- [Data for analysis]

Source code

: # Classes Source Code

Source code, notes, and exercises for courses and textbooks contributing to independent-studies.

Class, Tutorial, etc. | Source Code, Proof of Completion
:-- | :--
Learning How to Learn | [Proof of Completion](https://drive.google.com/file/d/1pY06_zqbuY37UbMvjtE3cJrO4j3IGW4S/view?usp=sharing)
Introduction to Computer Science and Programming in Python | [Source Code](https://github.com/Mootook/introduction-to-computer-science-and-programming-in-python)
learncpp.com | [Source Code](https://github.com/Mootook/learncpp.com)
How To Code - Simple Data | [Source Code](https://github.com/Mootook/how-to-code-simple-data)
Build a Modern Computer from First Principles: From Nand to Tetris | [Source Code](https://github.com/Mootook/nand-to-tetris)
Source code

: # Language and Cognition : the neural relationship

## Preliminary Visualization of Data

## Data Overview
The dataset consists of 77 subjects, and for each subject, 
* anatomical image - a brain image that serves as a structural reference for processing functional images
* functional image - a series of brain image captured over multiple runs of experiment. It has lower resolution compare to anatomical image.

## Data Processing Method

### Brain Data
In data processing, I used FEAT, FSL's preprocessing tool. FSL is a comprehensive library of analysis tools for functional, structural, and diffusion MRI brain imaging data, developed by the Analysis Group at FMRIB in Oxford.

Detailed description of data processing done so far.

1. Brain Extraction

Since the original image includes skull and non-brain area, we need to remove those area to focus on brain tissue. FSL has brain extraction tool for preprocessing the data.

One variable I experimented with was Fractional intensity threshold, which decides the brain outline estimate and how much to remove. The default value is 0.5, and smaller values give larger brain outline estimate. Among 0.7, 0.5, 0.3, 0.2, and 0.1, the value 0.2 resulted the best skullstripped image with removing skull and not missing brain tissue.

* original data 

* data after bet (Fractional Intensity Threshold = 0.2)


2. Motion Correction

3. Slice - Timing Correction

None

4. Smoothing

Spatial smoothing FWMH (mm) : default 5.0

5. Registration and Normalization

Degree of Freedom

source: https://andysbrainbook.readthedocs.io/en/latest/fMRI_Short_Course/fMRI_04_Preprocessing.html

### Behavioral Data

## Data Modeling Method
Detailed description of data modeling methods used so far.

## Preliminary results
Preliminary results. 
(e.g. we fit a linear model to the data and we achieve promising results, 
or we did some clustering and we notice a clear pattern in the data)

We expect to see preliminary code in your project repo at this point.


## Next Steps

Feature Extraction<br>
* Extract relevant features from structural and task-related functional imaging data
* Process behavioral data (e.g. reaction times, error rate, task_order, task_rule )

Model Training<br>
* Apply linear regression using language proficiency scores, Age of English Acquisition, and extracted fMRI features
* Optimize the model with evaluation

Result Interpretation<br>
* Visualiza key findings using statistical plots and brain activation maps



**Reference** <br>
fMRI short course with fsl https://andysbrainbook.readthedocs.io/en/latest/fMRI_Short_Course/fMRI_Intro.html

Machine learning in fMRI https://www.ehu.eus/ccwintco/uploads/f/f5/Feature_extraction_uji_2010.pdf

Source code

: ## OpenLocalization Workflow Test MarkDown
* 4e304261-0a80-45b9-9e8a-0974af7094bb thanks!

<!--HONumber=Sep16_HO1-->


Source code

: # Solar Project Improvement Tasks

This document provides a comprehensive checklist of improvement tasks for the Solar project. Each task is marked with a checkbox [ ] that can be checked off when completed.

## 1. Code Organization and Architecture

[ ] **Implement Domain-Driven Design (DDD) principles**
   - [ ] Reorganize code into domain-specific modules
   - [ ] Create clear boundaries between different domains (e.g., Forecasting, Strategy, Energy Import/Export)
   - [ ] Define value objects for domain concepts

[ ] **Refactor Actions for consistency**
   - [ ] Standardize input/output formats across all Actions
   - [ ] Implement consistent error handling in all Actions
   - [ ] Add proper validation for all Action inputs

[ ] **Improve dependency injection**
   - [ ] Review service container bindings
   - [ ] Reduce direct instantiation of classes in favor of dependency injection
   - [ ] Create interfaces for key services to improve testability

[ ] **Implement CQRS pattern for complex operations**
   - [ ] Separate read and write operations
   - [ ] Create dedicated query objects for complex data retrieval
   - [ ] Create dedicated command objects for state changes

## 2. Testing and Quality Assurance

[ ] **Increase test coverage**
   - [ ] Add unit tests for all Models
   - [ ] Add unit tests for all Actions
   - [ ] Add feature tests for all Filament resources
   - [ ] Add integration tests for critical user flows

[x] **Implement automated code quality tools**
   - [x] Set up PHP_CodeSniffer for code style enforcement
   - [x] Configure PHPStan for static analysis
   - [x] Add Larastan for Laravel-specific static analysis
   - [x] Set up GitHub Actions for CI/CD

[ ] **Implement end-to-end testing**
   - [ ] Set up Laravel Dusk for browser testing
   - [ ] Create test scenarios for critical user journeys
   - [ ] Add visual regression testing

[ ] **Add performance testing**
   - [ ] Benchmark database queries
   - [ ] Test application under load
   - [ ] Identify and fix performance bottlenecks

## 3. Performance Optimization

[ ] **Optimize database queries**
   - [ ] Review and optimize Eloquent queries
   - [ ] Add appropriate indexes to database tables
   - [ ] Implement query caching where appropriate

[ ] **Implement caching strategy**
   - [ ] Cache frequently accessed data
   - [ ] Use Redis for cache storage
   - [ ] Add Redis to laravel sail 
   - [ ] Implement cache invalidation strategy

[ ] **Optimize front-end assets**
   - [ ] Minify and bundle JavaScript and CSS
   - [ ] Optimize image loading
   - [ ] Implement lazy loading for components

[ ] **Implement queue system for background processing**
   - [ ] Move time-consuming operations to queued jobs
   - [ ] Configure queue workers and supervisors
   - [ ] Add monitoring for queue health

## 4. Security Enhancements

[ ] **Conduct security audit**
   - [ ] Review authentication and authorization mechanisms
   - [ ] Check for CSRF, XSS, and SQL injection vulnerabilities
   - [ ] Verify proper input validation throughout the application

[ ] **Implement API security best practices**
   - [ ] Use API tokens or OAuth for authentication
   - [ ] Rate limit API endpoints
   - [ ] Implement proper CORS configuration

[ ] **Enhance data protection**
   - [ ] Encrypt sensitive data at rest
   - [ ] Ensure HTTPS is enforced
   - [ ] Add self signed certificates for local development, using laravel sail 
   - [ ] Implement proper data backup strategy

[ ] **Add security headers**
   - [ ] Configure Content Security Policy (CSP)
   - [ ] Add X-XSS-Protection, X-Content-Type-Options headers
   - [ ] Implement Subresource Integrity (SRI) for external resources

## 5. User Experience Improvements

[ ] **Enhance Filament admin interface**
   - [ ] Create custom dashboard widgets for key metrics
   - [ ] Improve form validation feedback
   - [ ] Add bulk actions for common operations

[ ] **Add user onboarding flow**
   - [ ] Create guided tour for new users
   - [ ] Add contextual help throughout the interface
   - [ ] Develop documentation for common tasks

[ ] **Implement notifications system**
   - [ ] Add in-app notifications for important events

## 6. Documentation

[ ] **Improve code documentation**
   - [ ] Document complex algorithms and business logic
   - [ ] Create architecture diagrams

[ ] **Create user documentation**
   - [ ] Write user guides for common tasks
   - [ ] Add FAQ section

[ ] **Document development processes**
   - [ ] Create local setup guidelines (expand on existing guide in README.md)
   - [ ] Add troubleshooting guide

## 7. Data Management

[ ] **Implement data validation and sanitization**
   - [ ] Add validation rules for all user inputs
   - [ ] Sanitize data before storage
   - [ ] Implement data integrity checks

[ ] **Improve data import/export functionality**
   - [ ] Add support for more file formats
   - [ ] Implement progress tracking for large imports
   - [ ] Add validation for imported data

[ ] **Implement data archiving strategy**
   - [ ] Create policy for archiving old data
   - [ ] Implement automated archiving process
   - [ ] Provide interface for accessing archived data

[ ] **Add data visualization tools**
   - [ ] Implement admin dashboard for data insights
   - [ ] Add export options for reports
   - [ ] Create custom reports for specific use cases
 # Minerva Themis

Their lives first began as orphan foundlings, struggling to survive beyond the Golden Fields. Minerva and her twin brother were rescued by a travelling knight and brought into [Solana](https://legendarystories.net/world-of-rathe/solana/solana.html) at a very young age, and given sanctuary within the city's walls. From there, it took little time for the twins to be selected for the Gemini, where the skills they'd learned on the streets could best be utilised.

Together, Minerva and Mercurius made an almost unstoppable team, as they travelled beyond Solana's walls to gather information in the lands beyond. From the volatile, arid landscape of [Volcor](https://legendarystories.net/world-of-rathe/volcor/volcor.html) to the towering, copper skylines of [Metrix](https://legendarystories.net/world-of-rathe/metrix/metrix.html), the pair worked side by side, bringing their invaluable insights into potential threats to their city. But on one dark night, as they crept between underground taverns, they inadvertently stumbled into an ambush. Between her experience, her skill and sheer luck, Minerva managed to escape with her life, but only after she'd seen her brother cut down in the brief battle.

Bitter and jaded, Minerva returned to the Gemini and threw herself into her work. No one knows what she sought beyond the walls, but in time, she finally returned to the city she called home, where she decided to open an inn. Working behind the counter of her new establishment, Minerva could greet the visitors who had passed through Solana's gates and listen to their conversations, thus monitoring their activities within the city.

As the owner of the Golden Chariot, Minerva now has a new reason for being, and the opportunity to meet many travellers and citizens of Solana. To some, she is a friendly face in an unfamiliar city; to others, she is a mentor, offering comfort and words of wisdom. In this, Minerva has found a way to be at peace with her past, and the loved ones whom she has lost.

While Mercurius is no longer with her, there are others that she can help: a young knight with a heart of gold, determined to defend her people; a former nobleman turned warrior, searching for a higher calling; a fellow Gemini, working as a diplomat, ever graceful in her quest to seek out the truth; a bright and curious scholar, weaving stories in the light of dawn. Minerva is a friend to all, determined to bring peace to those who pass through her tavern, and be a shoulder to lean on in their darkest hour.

- [Task brief] Of the entries above, transcribe exactly those lines that fall between the line containing "- [ ] Create test" and the line containing "- [ ] Cache frequently accessed data", together with those two lines.

- [Expected output]
   - [ ] Create test scenarios for critical user journeys
   - [ ] Add visual regression testing

[ ] **Add performance testing**
   - [ ] Benchmark database queries
   - [ ] Test application under load
   - [ ] Identify and fix performance bottlenecks

## 3. Performance Optimization

[ ] **Optimize database queries**
   - [ ] Review and optimize Eloquent queries
   - [ ] Add appropriate indexes to database tables
   - [ ] Implement query caching where appropriate

[ ] **Implement caching strategy**
   - [ ] Cache frequently accessed data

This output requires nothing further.